Lower Cowlitz River Tributary Resistance Board Weir Operation 2011-2015

Approximately 625,000 non-native summer steelhead smolts are released into the Cowlitz River annually. The Cowlitz River provides an extremely popular summer steelhead fishery and is considered one of the largest steelhead fisheries in the state. During 2010 through 2012, an average of 8,600 summer steelhead was harvested in the Cowlitz River. To maintain the current production levels, harvest rates should remain high and stray rates of adult fish onto spawning grounds need to be tightly controlled to keep summer steelhead from spawning with native steelhead listed under the Endangered Species Act (ESA).
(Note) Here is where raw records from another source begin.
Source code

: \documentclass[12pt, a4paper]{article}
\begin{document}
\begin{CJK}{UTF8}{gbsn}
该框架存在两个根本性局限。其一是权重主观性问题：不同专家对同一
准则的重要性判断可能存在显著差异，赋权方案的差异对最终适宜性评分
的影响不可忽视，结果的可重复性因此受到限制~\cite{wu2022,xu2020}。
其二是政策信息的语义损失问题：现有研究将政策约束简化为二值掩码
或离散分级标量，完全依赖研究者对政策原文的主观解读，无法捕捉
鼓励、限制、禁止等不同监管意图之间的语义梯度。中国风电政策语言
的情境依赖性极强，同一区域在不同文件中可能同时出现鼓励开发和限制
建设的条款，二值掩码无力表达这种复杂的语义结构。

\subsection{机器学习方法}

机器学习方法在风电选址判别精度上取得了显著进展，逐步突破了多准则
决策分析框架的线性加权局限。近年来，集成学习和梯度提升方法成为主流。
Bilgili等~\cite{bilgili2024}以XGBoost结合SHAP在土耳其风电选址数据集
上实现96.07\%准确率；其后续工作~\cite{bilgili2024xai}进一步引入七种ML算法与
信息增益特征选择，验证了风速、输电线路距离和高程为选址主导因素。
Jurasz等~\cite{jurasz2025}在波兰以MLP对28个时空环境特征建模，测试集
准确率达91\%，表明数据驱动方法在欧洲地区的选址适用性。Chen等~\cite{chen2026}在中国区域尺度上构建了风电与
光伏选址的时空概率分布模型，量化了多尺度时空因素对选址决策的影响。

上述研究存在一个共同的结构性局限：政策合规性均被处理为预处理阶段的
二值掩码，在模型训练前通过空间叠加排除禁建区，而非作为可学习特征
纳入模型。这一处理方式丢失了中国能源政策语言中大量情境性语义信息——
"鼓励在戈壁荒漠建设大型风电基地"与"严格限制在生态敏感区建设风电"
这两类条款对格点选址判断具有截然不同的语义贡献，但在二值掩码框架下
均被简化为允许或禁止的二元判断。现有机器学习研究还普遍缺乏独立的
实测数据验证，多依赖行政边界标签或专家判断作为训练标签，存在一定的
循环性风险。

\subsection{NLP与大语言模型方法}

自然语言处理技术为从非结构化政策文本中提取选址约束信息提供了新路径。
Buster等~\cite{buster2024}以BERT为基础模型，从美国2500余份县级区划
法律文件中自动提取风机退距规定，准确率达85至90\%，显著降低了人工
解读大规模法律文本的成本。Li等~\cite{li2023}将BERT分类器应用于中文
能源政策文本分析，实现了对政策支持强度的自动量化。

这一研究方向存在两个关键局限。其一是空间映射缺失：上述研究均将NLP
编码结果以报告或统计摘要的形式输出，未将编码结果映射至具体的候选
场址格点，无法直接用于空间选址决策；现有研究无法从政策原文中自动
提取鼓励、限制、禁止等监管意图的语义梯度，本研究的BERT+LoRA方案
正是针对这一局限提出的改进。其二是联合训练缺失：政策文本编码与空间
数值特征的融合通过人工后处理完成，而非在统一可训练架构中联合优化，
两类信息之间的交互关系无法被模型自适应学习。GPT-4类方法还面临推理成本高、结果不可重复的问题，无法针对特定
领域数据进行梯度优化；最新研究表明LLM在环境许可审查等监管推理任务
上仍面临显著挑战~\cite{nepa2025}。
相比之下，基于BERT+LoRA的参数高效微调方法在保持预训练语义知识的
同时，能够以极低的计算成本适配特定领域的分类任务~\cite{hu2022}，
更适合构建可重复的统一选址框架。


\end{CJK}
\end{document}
One method of controlling abundance of hatchery fish reaching spawning grounds is installing weirs in tributaries to capture, enumerate, and remove hatchery fish at weir sites thus minimizing interaction with wild fish. The original objective for these weirs was to exclude non-indigenous (Skamania stock) hatchery summer steelhead from straying into lower Cowlitz River tributaries and interacting (i.e., spawning and competing) with natural-origin winter steelhead. Once established, the weirs have served multiple purposes: monitoring and evaluation of fall Chinook salmon, coho salmon and steelhead, fish management (e.g., control proportion of hatchery-origin spawners), and brood stock collection (winter-run steelhead). Currently weirs are installed and operated in four major lower Cowlitz tributaries to accomplish these objectives: Olequa, Delameter, Lacamas, and Ostrander Creeks (Figure 1).